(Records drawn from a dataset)
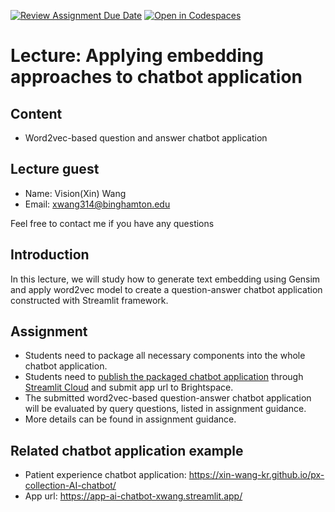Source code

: [![Review Assignment Due Date](https://classroom.github.com/assets/deadline-readme-button-24ddc0f5d75046c5622901739e7c5dd533143b0c8e959d652212380cedb1ea36.svg)](https://classroom.github.com/a/rGP-mlnz)
[![Open in Codespaces](https://classroom.github.com/assets/launch-codespace-7f7980b617ed060a017424585567c406b6ee15c891e84e1186181d67ecf80aa0.svg)](https://classroom.github.com/open-in-codespaces?assignment_repo_id=14270601)
# Lecture: Applying embedding approaches to chatbot application
## Content
- Word2vec-based question and answer chatbot application

## Lecture guest
- Name: Vision(Xin) Wang 
- Email: xwang314@binghamton.edu

Feel free to contact me if you have any questions

## Introduction
In this lecture, we will study how to generate text embedding using Gensim and apply word2vec model to create a question-answer chatbot application constructed with Streamlit framework. 

## Assignment
* Students need to package all necessary components into the whole chatbot application.
* Students need to [publish the packaged chatbot application](https://docs.streamlit.io/streamlit-community-cloud/deploy-your-app) through [Streamlit Cloud](https://streamlit.io/cloud) and submit app url to Brightspace.
* The submitted word2vec-based question-answer chatbot application will be evaluated by query questions, listed in assignment guidance.
* More details can be found in assignment guidance.

## Related chatbot application example
- Patient experience chatbot application: https://xin-wang-kr.github.io/px-collection-AI-chatbot/ 
- App url: https://app-ai-chatbot-xwang.streamlit.app/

— Your goal —
Your answer must be the line that contains "## Related chatbot application example" and every line after it to the end of the records, reproduced exactly.

— Task solution —
## Related chatbot application example
- Patient experience chatbot application: https://xin-wang-kr.github.io/px-collection-AI-chatbot/ 
- App url: https://app-ai-chatbot-xwang.streamlit.app/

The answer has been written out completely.